What you should do: Search the material for the string "пробуждаются", then report how many lines hold it, with no other text.

Information:
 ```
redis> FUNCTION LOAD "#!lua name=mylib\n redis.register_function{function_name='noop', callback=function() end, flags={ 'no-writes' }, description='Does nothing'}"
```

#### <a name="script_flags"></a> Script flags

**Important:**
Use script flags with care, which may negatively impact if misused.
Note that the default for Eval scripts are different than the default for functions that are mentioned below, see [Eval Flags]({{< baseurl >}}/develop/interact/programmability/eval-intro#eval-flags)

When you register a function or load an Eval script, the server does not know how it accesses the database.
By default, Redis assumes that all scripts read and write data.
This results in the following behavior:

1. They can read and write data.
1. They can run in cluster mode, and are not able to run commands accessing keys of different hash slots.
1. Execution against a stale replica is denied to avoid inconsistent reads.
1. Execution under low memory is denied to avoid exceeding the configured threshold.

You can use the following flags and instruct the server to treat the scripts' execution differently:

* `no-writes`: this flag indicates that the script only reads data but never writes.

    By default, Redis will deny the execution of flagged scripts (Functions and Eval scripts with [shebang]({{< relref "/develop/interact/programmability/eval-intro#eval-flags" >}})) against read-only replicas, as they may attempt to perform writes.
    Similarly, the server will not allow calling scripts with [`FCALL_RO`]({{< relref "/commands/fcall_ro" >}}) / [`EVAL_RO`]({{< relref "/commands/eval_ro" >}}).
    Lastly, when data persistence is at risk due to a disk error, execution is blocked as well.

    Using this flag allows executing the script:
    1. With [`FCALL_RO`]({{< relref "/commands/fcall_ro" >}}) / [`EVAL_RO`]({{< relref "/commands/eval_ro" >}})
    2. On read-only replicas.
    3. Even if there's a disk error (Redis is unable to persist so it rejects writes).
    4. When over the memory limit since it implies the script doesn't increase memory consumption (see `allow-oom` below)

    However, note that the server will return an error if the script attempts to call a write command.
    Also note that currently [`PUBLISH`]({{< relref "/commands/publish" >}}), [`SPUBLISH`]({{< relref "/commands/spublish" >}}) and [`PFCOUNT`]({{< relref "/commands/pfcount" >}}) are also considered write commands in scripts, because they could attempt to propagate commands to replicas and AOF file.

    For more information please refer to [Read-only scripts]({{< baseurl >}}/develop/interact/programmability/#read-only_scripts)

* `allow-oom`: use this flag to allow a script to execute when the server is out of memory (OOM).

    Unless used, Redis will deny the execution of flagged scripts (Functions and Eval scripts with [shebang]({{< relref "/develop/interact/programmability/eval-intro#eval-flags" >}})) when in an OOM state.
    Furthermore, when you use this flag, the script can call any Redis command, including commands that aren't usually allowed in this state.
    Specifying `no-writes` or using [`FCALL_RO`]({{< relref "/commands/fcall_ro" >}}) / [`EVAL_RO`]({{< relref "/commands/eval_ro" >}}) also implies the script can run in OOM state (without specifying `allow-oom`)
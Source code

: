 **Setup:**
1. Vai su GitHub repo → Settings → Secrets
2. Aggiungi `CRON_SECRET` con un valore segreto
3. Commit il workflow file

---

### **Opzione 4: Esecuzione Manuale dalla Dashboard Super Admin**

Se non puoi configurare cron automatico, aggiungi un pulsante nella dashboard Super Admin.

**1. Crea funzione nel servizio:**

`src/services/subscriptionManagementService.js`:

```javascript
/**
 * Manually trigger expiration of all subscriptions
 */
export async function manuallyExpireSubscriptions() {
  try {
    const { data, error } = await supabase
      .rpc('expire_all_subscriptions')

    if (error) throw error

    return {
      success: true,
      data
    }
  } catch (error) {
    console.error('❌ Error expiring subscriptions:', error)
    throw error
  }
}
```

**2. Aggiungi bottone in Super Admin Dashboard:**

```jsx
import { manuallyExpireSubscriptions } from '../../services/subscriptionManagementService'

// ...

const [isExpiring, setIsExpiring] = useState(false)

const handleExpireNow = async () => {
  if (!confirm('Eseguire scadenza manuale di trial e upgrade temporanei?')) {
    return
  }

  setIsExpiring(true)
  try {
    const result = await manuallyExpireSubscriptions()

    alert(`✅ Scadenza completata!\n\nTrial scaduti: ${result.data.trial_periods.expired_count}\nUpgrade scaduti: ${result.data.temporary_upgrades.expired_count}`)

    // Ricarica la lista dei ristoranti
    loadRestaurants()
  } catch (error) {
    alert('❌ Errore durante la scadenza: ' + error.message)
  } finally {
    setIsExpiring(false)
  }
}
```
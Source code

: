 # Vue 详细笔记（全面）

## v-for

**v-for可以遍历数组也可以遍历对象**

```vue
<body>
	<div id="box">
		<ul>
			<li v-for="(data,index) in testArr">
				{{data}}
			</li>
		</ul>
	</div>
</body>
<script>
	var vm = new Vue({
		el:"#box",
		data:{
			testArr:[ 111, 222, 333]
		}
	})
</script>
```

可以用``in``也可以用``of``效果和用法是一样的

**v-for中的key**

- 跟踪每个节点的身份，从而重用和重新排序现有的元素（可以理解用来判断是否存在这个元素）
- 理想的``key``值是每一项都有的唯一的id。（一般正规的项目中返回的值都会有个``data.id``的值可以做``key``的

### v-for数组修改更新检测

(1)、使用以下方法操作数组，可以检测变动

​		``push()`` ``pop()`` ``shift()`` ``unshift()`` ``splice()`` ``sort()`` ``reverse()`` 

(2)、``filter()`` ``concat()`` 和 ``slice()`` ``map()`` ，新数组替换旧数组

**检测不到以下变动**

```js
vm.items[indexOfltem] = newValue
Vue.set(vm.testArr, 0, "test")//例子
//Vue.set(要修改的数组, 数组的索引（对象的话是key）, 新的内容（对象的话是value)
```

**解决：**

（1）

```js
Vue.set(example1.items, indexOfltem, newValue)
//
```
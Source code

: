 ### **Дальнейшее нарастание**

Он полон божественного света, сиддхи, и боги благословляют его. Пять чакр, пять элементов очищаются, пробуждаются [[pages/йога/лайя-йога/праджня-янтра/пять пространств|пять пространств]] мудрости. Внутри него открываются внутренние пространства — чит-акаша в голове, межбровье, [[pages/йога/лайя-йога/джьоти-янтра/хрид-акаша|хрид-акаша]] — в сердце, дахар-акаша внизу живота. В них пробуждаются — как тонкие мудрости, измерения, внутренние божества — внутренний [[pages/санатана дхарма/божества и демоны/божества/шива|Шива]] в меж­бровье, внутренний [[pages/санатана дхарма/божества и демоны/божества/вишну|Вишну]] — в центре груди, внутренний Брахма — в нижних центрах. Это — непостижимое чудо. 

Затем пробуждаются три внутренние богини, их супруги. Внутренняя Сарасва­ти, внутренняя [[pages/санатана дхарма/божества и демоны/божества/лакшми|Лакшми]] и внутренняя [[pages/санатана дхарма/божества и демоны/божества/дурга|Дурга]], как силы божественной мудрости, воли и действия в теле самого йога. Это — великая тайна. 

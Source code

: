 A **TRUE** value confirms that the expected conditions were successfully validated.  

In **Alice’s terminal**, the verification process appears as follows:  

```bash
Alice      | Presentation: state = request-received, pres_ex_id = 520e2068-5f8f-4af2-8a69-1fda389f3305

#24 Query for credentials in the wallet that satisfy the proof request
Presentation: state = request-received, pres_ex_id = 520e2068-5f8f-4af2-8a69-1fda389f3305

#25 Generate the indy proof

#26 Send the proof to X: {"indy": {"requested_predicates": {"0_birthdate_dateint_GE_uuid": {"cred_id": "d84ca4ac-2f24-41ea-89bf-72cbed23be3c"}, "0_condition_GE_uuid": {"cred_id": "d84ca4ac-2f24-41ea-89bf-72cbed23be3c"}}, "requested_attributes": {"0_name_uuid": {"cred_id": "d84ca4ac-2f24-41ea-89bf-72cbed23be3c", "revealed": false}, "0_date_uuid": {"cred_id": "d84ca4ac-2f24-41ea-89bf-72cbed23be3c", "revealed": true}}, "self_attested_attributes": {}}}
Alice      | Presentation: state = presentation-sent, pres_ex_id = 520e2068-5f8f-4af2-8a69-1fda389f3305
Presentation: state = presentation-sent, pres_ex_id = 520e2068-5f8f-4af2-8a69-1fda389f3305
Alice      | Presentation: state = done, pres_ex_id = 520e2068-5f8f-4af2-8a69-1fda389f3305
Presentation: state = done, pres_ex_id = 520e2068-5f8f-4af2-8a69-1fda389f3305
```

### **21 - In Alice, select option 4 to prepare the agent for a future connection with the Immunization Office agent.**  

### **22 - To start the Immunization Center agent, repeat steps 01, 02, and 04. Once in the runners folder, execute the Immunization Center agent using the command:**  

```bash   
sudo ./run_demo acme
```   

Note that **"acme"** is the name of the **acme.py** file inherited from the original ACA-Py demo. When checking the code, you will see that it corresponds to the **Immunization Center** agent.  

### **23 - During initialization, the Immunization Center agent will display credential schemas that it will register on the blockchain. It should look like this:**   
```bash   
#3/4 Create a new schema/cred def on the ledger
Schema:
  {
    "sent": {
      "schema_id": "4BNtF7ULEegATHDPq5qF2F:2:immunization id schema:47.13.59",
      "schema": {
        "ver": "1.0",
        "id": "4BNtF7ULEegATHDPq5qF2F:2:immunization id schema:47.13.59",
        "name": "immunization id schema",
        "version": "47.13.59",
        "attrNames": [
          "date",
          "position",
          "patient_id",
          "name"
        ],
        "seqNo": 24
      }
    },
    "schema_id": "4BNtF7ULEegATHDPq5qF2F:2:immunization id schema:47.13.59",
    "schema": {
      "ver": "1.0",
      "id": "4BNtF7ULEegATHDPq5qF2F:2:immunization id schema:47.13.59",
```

Exercise output: 2